Scientists have just found out that it rains solid diamonds on Uranus, and Neptune as well, thanks to the extreme pressures on those planets.
An amazing discovery by scientists suggests that it rains solid diamonds on Uranus as well as Neptune, and it’s because of the incredible conditions on those planets. The gems form due to the oceans filled with hydrocarbon that rap around the solid cores of these giant planets, and scientists have long though that extreme pressures might split the molecules into hydrogen and carbon.
As a result, the separated carbon crystallizes into diamonds, which then sink like rain through the “ocean” until they land on the solid core beneath. Up until now, however, scientists were unable to prove that this was the case. In a study published in the journal Nature Astrophysics, researchers were able to recreate this “diamond ring” with lasers and plastic.
Scientists had tried to replicate such conditions before, but imitating the insane pressure on these planets was difficult, as Neptune and Uranus have many times the mass of Earth. So researchers used two types of laser to produce shock waves, which were then driven through polystrene plastic made of hydrogen and carbon.

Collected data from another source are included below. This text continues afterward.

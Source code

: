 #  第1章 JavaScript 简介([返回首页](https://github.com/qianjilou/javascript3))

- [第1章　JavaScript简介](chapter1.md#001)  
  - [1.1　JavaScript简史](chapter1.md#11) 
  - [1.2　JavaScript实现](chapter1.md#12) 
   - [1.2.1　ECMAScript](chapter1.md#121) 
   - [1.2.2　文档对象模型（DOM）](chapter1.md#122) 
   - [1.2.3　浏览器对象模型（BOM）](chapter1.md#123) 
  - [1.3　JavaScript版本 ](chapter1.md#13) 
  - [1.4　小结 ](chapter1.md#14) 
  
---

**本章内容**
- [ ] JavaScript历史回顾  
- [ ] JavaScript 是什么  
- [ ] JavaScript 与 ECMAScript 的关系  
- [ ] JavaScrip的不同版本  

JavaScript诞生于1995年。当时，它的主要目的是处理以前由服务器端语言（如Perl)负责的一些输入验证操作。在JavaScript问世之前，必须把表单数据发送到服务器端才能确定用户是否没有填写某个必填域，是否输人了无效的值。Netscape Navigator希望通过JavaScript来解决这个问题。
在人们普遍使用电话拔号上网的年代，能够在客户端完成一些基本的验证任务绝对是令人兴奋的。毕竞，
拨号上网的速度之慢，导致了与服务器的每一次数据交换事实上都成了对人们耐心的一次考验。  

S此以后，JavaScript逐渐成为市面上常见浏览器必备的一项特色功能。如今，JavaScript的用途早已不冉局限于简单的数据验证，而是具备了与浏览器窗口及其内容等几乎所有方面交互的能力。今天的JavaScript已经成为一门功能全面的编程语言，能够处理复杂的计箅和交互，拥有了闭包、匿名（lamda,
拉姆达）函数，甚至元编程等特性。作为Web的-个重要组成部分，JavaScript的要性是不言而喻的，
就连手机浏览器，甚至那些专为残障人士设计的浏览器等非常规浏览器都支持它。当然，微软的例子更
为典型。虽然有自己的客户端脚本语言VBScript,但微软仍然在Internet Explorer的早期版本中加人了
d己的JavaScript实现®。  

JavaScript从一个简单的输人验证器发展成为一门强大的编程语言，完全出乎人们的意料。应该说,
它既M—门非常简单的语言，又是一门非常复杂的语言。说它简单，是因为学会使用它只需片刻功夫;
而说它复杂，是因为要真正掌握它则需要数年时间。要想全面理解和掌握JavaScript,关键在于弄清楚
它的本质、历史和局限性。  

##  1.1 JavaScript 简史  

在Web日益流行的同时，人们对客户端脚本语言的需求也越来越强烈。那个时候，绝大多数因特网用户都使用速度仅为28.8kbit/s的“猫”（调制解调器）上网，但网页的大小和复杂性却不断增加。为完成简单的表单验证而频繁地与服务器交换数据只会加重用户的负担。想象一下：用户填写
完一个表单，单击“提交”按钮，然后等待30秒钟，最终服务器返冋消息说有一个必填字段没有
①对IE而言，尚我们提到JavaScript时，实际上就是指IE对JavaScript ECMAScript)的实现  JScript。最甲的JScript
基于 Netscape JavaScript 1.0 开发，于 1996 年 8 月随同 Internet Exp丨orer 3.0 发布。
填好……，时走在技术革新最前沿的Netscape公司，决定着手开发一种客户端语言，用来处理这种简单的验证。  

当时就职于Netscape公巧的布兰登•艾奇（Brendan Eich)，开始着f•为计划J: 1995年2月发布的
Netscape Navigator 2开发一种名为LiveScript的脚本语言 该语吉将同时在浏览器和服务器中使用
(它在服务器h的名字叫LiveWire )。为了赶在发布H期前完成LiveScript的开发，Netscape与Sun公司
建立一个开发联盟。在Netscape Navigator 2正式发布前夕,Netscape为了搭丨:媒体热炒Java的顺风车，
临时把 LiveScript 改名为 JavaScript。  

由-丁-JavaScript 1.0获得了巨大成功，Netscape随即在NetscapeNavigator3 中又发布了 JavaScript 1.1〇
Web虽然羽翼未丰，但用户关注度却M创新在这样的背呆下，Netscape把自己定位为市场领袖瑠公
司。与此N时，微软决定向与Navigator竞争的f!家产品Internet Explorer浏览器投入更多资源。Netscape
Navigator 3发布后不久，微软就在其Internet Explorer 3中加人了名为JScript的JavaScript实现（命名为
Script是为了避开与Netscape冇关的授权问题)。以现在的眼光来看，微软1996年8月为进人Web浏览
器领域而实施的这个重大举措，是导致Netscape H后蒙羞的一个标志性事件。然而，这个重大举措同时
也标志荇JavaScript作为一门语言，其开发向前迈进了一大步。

“In an experiment designed to mimic the conditions deep inside the icy giant planets of our solar system, scientists were able to observe “diamond rain” for the first time as it formed in high-pressure conditions,” reads a DOE/SLAC National Accelerator Laboratory statement. “Extremely high pressure squeezes hydrogen and carbon found in the interior of these planets to form solid diamonds that sink slowly down further into the interior.
“The glittering precipitation has long been hypothesized to arise more than 5,000 miles below the surface of Uranus and Neptune, created from commonly found mixtures of just hydrogen and carbon. The interiors of these planets are similar–both contain solid cores surrounded by a dense slush of different ices. With the icy planets in our solar system, “ice” refers to hydrogen molecules connected to lighter elements, such as carbon, oxygen and/or nitrogen.”